Wednesday, December 2, 2009

Video or Videodrome? I'm staying home and watching TV.

One movie and two TV episodes is all I have to report for the last week.  I haven't really felt like watching much lately.  Maybe a short break.  Maybe the beginnings of an early winter slump.

Sugar is a sweet little film.  Alongside Rudo y Cursi, Sugar stands in a tradition of sports movie cliches and gently rises above them.  Besides being a great baseball film, Sugar smartly comments on immigration issues in a much more effective way than the heavy-handedness of something like last year's The Visitor.  

Ignore all the hype about Blind Side (which, to be fair, I haven't seen so shouldn't be bashing).  We already have the best sports movie of the year.  Its name is Sugar.

I just finished the first two episodes of Breaking Bad and really love it.  The show barely skirts the line of the ridiculous while providing thrills and eliciting heart-churning emotional responses.  There's an ultrsound scene in episode 2 that is so perfect, it's among my favorite motion picture moments of the year.  

The wall between "cinema" and "television" was already being torn down when talented B directors like Joseph Lewis and "A" talents like Hitchcock were working in early television and international masters like Rossellinni, Rohmer, and Fassbinder started working in the medium (and probably from the first flickering moments in Philo's workshop).  

That wall is in ruins now.  Most of us so-called "cinephiles" barely make it into a cinema.  I've been lucky to see a lot of films projected this year, but the dominant way that I watch "films" is through DVDs, either on my relatively small television or computer.  Sometimes I break out the digital projector.  I've got it set up nice in my bedroom right now and hope to use it more often now.  Every once in a while, I've done the truly horrific and watched something on my Zune (I've yet to watch a full movie on my iPod Touch, but it will happen).  All to say that motion pictures are much more than any single format.      

I can't speak for the general condition of today's television programming.  I assume that the large majority of it still sucks.  Breaking Bad does not suck.

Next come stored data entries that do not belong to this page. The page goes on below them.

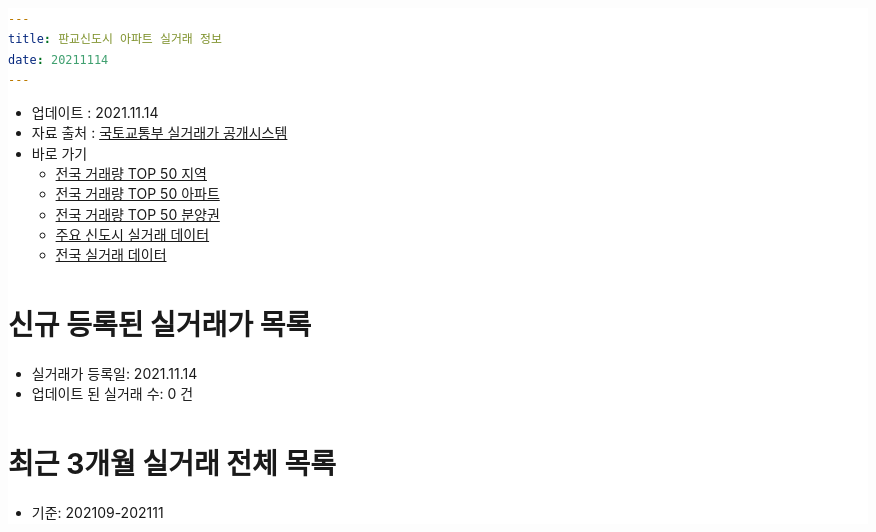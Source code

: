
 ```yaml
---
title: 판교신도시 아파트 실거래 정보
date: 20211114
---
```


* 업데이트 : 2021.11.14
* 자료 출처 : [국토교통부 실거래가 공개시스템](http://rt.molit.go.kr)
* 바로 가기
    * [전국 거래량 TOP 50 지역](https://apt-info.github.io/apt-trade-info/tr)
    * [전국 거래량 TOP 50 아파트](https://apt-info.github.io/apt-trade-info/ta)
    * [전국 거래량 TOP 50 분양권](https://apt-info.github.io/apt-trade-info/tb)
    * [주요 신도시 실거래 데이터](https://apt-info.github.io/apt-trade-info/newtown)
    * [전국 실거래 데이터](https://apt-info.github.io/apt-trade-info/all)



<script async src="https://pagead2.googlesyndication.com/pagead/js/adsbygoogle.js"></script>

<ins class="adsbygoogle"
     style="display:block"
     data-ad-client="ca-pub-1142216861245946"
     data-ad-slot="4805727019"
     data-ad-format="auto"
     data-full-width-responsive="true"></ins>
<script>
     (adsbygoogle = window.adsbygoogle || []).push({});
</script>


# 신규 등록된 실거래가 목록

* 실거래가 등록일: 2021.11.14
* 업데이트 된 실거래 수: 0 건




<script async src="https://pagead2.googlesyndication.com/pagead/js/adsbygoogle.js"></script>

<ins class="adsbygoogle"
     style="display:block"
     data-ad-client="ca-pub-1142216861245946"
     data-ad-slot="4805727019"
     data-ad-format="auto"
     data-full-width-responsive="true"></ins>
<script>
     (adsbygoogle = window.adsbygoogle || []).push({});
</script>


# 최근 3개월 실거래 전체 목록
* 기준: 202109-202111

Breaking Bad is basically a lively cross between Bill Nye and Hard Case Crime.  There's a pulp sensibility permeating the series (at least the first two episodes). The action is compelling and vitually non-stop, from the very first shot of pants flying through the air to the bathtub scene in episode 2.  Every moment, even the quiet ones, from intimate breakfast chatter to chemistry class are moments of action that advance the tight plot.

Besides the action, the show is closely related to pulps in its morality.  Our "straight-laced" chemist Everyman breaks bad without hesitation and ultimately without regret (so far).  There's a hardness to him that is pure noir, alongside the struggling humanity of his situation that makes him not only relatable, but totally sympathetic.  

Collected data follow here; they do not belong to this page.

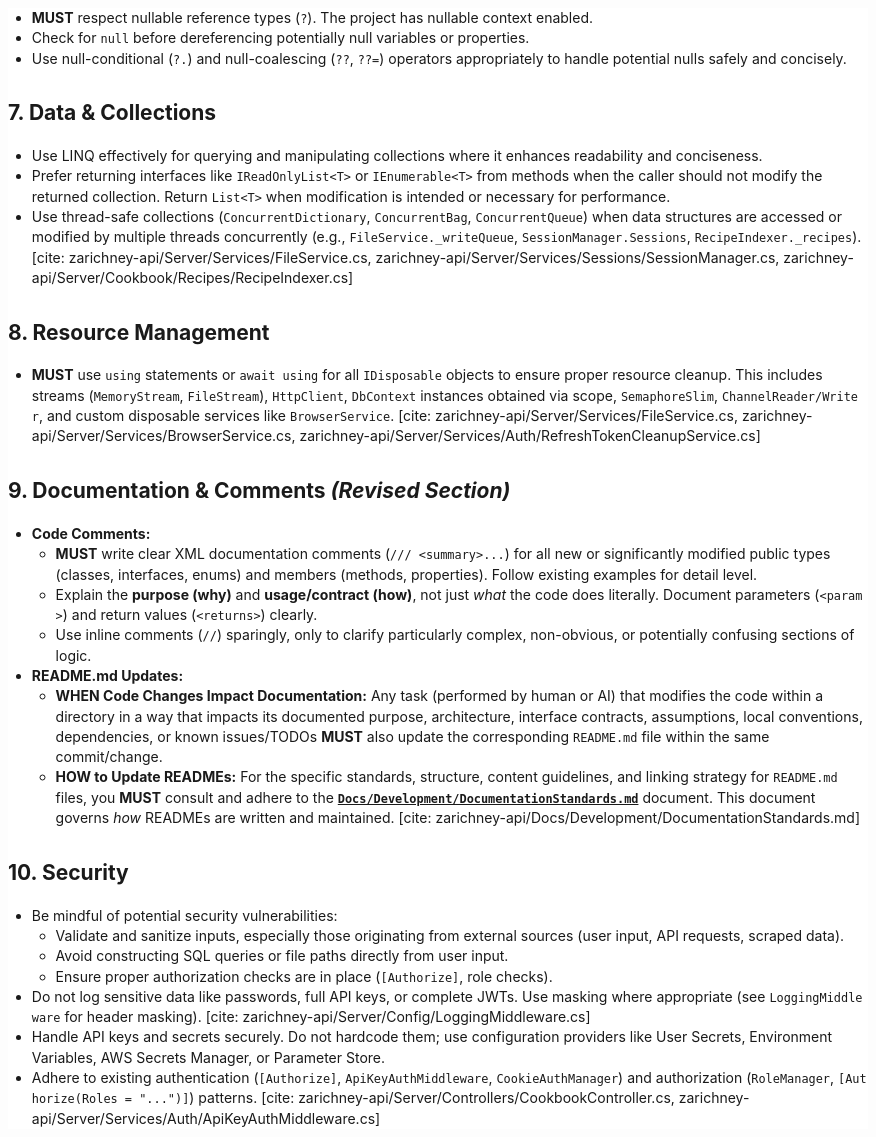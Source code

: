 * **MUST** respect nullable reference types (`?`). The project has nullable context enabled.
* Check for `null` before dereferencing potentially null variables or properties.
* Use null-conditional (`?.`) and null-coalescing (`??`, `??=`) operators appropriately to handle potential nulls safely and concisely.

## 7. Data & Collections

* Use LINQ effectively for querying and manipulating collections where it enhances readability and conciseness.
* Prefer returning interfaces like `IReadOnlyList<T>` or `IEnumerable<T>` from methods when the caller should not modify the returned collection. Return `List<T>` when modification is intended or necessary for performance.
* Use thread-safe collections (`ConcurrentDictionary`, `ConcurrentBag`, `ConcurrentQueue`) when data structures are accessed or modified by multiple threads concurrently (e.g., `FileService._writeQueue`, `SessionManager.Sessions`, `RecipeIndexer._recipes`). [cite: zarichney-api/Server/Services/FileService.cs, zarichney-api/Server/Services/Sessions/SessionManager.cs, zarichney-api/Server/Cookbook/Recipes/RecipeIndexer.cs]

## 8. Resource Management

* **MUST** use `using` statements or `await using` for all `IDisposable` objects to ensure proper resource cleanup. This includes streams (`MemoryStream`, `FileStream`), `HttpClient`, `DbContext` instances obtained via scope, `SemaphoreSlim`, `ChannelReader/Writer`, and custom disposable services like `BrowserService`. [cite: zarichney-api/Server/Services/FileService.cs, zarichney-api/Server/Services/BrowserService.cs, zarichney-api/Server/Services/Auth/RefreshTokenCleanupService.cs]

## 9. Documentation & Comments *(Revised Section)*

* **Code Comments:**
  * **MUST** write clear XML documentation comments (`/// <summary>...`) for all new or significantly modified public types (classes, interfaces, enums) and members (methods, properties). Follow existing examples for detail level.
  * Explain the **purpose (why)** and **usage/contract (how)**, not just *what* the code does literally. Document parameters (`<param>`) and return values (`<returns>`) clearly.
  * Use inline comments (`//`) sparingly, only to clarify particularly complex, non-obvious, or potentially confusing sections of logic.
* **README.md Updates:**
  * **WHEN Code Changes Impact Documentation:** Any task (performed by human or AI) that modifies the code within a directory in a way that impacts its documented purpose, architecture, interface contracts, assumptions, local conventions, dependencies, or known issues/TODOs **MUST** also update the corresponding `README.md` file within the same commit/change.
  * **HOW to Update READMEs:** For the specific standards, structure, content guidelines, and linking strategy for `README.md` files, you **MUST** consult and adhere to the **[`Docs/Development/DocumentationStandards.md`](./DocumentationStandards.md)** document. This document governs *how* READMEs are written and maintained. [cite: zarichney-api/Docs/Development/DocumentationStandards.md]

## 10. Security

* Be mindful of potential security vulnerabilities:
  * Validate and sanitize inputs, especially those originating from external sources (user input, API requests, scraped data).
  * Avoid constructing SQL queries or file paths directly from user input.
  * Ensure proper authorization checks are in place (`[Authorize]`, role checks).
* Do not log sensitive data like passwords, full API keys, or complete JWTs. Use masking where appropriate (see `LoggingMiddleware` for header masking). [cite: zarichney-api/Server/Config/LoggingMiddleware.cs]
* Handle API keys and secrets securely. Do not hardcode them; use configuration providers like User Secrets, Environment Variables, AWS Secrets Manager, or Parameter Store.
* Adhere to existing authentication (`[Authorize]`, `ApiKeyAuthMiddleware`, `CookieAuthManager`) and authorization (`RoleManager`, `[Authorize(Roles = "...")]`) patterns. [cite: zarichney-api/Server/Controllers/CookbookController.cs, zarichney-api/Server/Services/Auth/ApiKeyAuthMiddleware.cs]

There's a 3-second or so reaction shot during the above-mentioned ultrasound scene that reveals, in a silent face, the quiet desperation at the heart of all the action.  Then, quickly, hardness; a cover-up which is as painful for both of the characters involved as it is incrdibly funny dialogue for the audience to enjoy.    

As an aside... Brandon, you wrote that Jarmusch reminds you physically of Marvin.  During Limits, I kept thinking that Bankole reminded me physically of Jarmusch.  Which may be weird, but I thought it was there.  

I'm looking forward to the rest of Breaking Bad and also getting around to checking out all of the other critically acclaimed shows of the past decade that I've mostly missed out on.

On a related note, I don't pretend that Lost is great art, but I'm more excited about the upcoming season of Lost than I am about any upcoming art film (except for the new Malick which will be the movie event of 2010).  When Lost is doing everything right, it becomes more than goofy entertainment.  It's magic.     

1 comment:

brando said...

Sounds interesting.
I like how you pointed out that many directors started and continued in television. David Lynch wanted Mullholand Drive to be a television series. I have heard good things about Best of Youth from Italy.

Another show that I recommend you check out would be The Wire. The little that I've seen would imply that it could be the best study of crime in recent cinematic history. My brother swears by it. It is pretty spectacular.

New Paul Thomas Anderson project was just announced, it's about a religious movement in the sixties and it stars Phillip Seymour Hoffman. I don't doubt that PTA will enjoy a nice decade of great films.